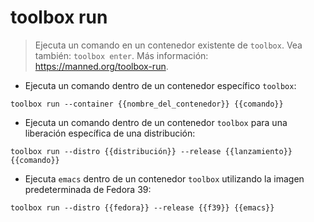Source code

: # toolbox run

> Ejecuta un comando en un contenedor existente de `toolbox`.
> Vea también: `toolbox enter`.
> Más información: <https://manned.org/toolbox-run>.

- Ejecuta un comando dentro de un contenedor específico `toolbox`:

`toolbox run --container {{nombre_del_contenedor}} {{comando}}`

- Ejecuta un comando dentro de un contenedor `toolbox` para una liberación específica de una distribución:

`toolbox run --distro {{distribución}} --release {{lanzamiento}} {{comando}}`

- Ejecuta `emacs` dentro de un contenedor `toolbox` utilizando la imagen predeterminada de Fedora 39:

`toolbox run --distro {{fedora}} --release {{f39}} {{emacs}}`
*****
• **TASK REQUIREMENTS**: All lines above that include the word "comando" must be copied into the answer.

• **TASK ANSWER**:
> Ejecuta un comando en un contenedor existente de `toolbox`.
- Ejecuta un comando dentro de un contenedor específico `toolbox`:
`toolbox run --container {{nombre_del_contenedor}} {{comando}}`
- Ejecuta un comando dentro de un contenedor `toolbox` para una liberación específica de una distribución:
`toolbox run --distro {{distribución}} --release {{lanzamiento}} {{comando}}`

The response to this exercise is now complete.